For shareholders who are not fiscally resident and who receive dividends from Swedish limited companies, Swedish withholding tax is generally payable. However, the distribution of African Diamond shares is exempt from Swedish withholding tax under the "Lex ASEA provisions". The distribution may, however, entail tax consequences in the shareholder's country of residence.
For shareholders who are conditionally resident in Sweden for tax purposes, Swedish withholding tax will normally be payable on dividends paid by African Diamond. The tax rate is 30 per cent, which is normally reduced by tax treaties that Sweden has concluded with other countries for the avoidance of double taxation. Accordingly, most of Sweden's tax treaties enable a reduction of the Swedish tax to the tax rate stipulated in the treaty immediately on the dividend-payment date, if requisite details of the domicile of the person entitled to the dividend are known. However, this does not apply to the tax treaty with Switzerland. In Sweden, the withholding tax is normally withheld by EUROCLEAR or, for nominee-registered shares, by the nominee.

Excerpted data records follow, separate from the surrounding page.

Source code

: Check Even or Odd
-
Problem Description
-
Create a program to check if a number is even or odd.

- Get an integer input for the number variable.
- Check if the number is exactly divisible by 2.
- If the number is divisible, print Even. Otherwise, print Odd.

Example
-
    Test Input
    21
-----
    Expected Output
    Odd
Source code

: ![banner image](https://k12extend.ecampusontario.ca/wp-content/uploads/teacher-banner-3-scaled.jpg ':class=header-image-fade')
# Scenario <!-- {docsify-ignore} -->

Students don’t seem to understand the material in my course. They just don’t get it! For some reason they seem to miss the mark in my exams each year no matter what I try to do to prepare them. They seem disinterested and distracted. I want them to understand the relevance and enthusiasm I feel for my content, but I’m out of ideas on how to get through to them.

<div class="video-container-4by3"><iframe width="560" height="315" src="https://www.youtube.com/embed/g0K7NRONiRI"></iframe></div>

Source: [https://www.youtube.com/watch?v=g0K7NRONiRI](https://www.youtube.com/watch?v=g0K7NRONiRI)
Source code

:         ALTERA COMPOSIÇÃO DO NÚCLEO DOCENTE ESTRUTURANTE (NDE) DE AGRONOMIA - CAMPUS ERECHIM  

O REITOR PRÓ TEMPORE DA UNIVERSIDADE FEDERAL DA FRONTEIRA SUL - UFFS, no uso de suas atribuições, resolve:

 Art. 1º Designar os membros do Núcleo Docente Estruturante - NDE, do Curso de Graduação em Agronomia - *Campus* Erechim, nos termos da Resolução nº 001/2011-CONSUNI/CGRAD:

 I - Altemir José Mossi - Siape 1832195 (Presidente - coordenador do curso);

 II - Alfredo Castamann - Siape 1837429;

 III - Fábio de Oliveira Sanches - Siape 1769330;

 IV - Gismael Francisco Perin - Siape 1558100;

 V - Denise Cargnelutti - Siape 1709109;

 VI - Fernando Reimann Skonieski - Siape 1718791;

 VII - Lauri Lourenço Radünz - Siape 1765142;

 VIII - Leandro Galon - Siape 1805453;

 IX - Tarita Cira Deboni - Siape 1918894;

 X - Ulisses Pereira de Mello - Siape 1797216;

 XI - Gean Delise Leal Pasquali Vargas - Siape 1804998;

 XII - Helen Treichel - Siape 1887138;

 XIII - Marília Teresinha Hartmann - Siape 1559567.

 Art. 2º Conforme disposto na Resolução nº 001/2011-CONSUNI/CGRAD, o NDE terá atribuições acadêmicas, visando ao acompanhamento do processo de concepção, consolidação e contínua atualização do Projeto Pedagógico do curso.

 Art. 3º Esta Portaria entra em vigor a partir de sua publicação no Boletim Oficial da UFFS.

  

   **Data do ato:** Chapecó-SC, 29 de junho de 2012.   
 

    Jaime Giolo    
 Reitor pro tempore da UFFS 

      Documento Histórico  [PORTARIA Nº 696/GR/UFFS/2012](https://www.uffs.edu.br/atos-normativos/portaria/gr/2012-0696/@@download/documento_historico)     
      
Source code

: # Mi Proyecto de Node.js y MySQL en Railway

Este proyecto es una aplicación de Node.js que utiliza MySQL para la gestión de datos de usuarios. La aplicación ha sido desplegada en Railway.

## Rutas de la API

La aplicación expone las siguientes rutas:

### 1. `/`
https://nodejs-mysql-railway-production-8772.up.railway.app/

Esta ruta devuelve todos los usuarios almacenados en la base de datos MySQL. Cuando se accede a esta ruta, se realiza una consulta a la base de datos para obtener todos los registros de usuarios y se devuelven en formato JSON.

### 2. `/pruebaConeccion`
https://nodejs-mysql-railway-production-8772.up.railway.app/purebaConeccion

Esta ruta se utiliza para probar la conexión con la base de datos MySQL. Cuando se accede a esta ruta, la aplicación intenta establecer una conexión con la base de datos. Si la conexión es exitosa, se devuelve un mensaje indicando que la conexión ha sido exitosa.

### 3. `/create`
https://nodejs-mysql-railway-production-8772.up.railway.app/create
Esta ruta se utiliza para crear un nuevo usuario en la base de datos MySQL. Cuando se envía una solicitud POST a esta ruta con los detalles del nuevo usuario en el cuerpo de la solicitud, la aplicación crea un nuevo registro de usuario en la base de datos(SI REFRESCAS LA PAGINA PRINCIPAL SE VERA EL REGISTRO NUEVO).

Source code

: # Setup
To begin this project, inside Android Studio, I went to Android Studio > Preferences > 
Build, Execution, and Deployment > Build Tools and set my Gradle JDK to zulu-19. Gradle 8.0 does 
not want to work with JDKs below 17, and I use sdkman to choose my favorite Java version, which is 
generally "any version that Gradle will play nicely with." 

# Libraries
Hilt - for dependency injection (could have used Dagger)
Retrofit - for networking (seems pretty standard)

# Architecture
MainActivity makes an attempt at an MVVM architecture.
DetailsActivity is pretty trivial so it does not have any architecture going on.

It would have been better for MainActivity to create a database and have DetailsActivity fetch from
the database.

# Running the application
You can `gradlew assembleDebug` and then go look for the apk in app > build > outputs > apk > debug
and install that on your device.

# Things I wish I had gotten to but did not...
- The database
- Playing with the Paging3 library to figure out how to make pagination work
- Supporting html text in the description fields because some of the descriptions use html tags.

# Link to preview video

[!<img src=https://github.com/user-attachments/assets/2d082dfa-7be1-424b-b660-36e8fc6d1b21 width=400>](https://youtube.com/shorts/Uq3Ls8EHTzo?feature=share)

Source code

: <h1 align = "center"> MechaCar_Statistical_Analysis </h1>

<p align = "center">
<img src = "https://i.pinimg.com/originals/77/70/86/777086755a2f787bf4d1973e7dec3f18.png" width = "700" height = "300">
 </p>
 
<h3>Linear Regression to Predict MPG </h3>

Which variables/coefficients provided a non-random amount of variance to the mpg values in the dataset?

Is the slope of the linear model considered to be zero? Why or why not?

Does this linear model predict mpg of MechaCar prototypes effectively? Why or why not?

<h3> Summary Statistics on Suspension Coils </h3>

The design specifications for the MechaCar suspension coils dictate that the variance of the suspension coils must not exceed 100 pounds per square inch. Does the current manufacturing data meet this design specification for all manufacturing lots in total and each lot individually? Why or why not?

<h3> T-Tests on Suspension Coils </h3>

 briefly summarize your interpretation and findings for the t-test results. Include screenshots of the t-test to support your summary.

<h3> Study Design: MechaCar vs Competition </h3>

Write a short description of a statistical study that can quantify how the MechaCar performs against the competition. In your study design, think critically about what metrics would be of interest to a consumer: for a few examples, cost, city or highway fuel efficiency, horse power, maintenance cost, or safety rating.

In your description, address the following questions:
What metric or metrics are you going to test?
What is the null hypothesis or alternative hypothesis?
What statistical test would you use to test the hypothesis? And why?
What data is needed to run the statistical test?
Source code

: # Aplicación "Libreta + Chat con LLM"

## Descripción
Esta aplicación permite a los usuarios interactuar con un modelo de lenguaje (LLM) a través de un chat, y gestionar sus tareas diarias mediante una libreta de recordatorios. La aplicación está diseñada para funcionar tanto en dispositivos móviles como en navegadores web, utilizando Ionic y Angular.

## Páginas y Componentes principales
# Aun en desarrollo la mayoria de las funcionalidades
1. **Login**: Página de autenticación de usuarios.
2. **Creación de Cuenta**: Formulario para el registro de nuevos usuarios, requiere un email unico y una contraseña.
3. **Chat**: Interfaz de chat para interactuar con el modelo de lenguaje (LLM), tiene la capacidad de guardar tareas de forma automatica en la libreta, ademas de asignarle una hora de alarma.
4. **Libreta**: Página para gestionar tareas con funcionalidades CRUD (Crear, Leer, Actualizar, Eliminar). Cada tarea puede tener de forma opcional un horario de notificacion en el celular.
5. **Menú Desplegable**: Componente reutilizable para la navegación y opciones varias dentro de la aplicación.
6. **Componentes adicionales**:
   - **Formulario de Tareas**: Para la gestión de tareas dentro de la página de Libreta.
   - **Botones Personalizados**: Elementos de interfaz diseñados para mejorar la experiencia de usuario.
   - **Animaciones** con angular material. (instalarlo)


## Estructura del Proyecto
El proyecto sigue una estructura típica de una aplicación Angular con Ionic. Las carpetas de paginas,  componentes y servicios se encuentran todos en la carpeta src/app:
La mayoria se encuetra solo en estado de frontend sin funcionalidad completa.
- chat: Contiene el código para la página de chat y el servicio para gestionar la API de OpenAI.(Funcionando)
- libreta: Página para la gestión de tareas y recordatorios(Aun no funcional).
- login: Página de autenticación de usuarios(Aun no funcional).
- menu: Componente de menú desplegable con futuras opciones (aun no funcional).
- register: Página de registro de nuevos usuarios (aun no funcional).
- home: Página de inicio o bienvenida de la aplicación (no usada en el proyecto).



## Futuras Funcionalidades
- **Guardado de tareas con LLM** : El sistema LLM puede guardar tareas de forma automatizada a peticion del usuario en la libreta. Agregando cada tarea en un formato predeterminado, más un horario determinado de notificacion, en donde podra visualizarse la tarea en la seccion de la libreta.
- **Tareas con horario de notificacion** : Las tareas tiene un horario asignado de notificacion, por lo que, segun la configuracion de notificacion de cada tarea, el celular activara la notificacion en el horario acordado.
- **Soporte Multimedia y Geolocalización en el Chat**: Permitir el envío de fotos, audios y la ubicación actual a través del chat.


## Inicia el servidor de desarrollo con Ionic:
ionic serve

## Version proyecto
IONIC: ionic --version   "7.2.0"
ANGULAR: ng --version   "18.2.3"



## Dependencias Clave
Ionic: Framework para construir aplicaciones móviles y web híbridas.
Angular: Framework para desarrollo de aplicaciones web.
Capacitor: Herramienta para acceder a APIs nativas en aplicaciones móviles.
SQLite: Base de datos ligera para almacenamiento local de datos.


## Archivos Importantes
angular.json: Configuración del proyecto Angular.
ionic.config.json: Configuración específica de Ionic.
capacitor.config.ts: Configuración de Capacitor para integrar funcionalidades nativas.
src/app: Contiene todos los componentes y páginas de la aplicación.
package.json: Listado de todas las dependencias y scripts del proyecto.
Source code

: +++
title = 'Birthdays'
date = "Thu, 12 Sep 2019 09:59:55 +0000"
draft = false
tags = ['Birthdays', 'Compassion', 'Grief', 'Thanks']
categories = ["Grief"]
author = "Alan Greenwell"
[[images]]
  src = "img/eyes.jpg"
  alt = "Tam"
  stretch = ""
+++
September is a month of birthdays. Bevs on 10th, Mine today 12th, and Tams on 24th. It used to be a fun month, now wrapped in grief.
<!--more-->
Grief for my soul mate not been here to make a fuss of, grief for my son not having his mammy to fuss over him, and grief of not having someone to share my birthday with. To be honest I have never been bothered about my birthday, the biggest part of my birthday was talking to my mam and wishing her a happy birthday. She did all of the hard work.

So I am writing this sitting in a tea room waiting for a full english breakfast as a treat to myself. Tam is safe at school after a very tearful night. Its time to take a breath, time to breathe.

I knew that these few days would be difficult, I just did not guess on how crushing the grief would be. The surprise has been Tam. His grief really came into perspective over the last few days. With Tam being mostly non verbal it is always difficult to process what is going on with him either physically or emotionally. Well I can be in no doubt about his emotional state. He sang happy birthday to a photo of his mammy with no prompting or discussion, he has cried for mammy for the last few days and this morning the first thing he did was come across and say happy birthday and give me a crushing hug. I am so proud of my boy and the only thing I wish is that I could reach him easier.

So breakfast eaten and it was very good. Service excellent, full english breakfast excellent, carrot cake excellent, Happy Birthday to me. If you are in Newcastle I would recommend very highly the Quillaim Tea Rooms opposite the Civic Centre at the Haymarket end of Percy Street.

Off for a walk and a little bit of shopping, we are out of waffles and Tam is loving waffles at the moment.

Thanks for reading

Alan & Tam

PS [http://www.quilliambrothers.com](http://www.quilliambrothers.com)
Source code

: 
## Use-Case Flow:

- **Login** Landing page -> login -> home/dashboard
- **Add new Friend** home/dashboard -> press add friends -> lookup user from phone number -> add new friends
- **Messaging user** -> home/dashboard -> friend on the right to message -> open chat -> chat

In cases where the 30 per cent tax on dividends is withheld in connection with payment to a person who is entitled to be taxed at a lower rate, or if the tax on dividends has otherwise been withheld in an excessive amount, a refund may be requested from the Swedish Tax Agency prior to the end of the fifth calendar year following the distribution.
Shareholders who are not fiscally resident in Sweden and are not conducting business operations from a fixed place or a permanent establishment in Sweden are generally exempt from capital gains taxation in Sweden on the disposal of shares, although such shareholders may be liable for tax in their countries of residence. According to a special tax provision, however, individuals who are conditionally resident in Sweden for tax purposes may be subject to capital gains taxation in Sweden in connection with, for example, the disposal of Swedish shares or fractions of such shares, if such an individual has been resident or lived permanently in Sweden at any time during the calendar year of the sale or the ten calendar years immediately preceding the year of the sale. In several cases, this rule has been limited by tax treaties that Sweden has concluded with other countries.
African Diamond AB was incorporated under the laws of Sweden in February 2014 company, registration number 556962-8323. Its registered office is Kungsgatan 44, SE-111 35 Stockholm, Sweden, telephone: +46 (0)8 402 28 00, facsimile: +46 (0)8 402 28 01. Number of outstanding shares: 22 702.340. An extra General Meeting held in April 2014 authorized the board to issue an additional 57 259 698 shares until the next Annual General Meeting to be held in 2015. The authorization that was resolved on the EGM can be used for the issuance of shares by way of directed share issues, to set off liabilities, to issue warrants and to issue shares directed towards the existing shareholders of the company. If fully utilized it will result in a dilution of the existing shares amounting to about 72%.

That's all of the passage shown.